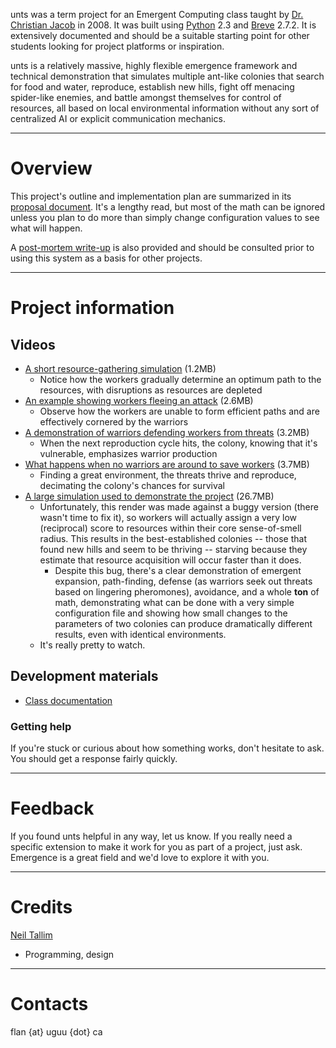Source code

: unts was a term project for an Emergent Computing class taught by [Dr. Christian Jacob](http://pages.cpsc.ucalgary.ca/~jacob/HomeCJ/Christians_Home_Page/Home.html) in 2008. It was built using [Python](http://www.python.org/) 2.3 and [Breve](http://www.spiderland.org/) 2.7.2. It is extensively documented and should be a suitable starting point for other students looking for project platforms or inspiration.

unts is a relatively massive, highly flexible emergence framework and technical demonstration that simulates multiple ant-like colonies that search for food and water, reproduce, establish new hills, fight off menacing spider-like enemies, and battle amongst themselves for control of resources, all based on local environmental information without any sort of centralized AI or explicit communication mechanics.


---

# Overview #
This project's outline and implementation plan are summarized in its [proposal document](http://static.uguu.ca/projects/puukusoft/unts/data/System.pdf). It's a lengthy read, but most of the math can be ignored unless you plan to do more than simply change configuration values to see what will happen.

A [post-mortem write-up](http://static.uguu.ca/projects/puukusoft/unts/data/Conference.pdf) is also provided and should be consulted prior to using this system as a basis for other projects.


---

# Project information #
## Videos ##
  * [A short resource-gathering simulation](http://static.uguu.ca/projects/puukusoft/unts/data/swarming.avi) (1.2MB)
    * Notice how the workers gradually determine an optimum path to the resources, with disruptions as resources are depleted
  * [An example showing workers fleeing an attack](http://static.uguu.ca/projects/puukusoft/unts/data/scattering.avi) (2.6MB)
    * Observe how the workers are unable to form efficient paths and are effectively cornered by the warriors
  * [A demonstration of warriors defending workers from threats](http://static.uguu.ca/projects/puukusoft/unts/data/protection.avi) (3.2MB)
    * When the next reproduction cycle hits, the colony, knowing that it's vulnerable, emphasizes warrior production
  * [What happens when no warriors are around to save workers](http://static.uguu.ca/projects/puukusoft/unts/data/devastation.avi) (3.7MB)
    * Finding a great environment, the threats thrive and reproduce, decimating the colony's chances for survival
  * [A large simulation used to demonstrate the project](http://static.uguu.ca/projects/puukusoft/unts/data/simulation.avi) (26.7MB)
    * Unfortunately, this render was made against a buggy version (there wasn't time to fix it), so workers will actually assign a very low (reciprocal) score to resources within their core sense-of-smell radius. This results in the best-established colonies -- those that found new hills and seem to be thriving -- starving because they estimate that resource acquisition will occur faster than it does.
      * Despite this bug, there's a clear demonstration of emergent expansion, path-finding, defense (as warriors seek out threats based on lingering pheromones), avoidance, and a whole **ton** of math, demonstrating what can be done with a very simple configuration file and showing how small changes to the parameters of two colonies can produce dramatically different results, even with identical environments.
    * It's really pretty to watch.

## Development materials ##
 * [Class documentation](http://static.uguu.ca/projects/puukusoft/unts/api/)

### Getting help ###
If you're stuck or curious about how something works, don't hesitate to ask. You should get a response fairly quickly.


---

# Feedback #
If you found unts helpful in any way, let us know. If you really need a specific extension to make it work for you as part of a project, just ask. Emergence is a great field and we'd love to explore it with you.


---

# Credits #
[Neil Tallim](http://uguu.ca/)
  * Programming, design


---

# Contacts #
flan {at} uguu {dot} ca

☆ ☆ ☆

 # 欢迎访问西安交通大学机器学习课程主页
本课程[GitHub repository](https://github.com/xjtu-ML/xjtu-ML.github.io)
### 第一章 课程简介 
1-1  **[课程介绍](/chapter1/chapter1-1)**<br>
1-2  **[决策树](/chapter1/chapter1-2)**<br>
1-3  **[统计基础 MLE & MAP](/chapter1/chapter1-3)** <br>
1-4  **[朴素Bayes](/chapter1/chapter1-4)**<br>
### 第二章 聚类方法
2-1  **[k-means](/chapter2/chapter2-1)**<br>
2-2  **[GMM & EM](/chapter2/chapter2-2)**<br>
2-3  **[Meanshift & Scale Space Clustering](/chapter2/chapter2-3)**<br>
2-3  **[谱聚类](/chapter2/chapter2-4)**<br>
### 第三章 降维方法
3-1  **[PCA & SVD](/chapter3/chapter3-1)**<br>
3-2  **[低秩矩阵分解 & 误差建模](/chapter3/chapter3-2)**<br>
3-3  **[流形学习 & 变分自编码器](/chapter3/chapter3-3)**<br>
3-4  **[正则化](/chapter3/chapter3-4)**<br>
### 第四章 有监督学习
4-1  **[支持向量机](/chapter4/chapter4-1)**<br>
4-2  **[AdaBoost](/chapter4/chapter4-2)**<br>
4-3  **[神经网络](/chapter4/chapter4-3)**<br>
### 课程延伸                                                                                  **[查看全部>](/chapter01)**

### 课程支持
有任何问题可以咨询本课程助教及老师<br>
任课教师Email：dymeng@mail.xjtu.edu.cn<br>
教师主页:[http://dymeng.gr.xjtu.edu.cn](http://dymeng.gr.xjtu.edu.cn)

☆ ☆ ☆

PROBLEM STATEMENT
All lines that contain the word "showing" should be copied from the listing.

OUTPUT BELOW
  * [An example showing workers fleeing an attack](http://static.uguu.ca/projects/puukusoft/unts/data/scattering.avi) (2.6MB)
      * Despite this bug, there's a clear demonstration of emergent expansion, path-finding, defense (as warriors seek out threats based on lingering pheromones), avoidance, and a whole **ton** of math, demonstrating what can be done with a very simple configuration file and showing how small changes to the parameters of two colonies can produce dramatically different results, even with identical environments.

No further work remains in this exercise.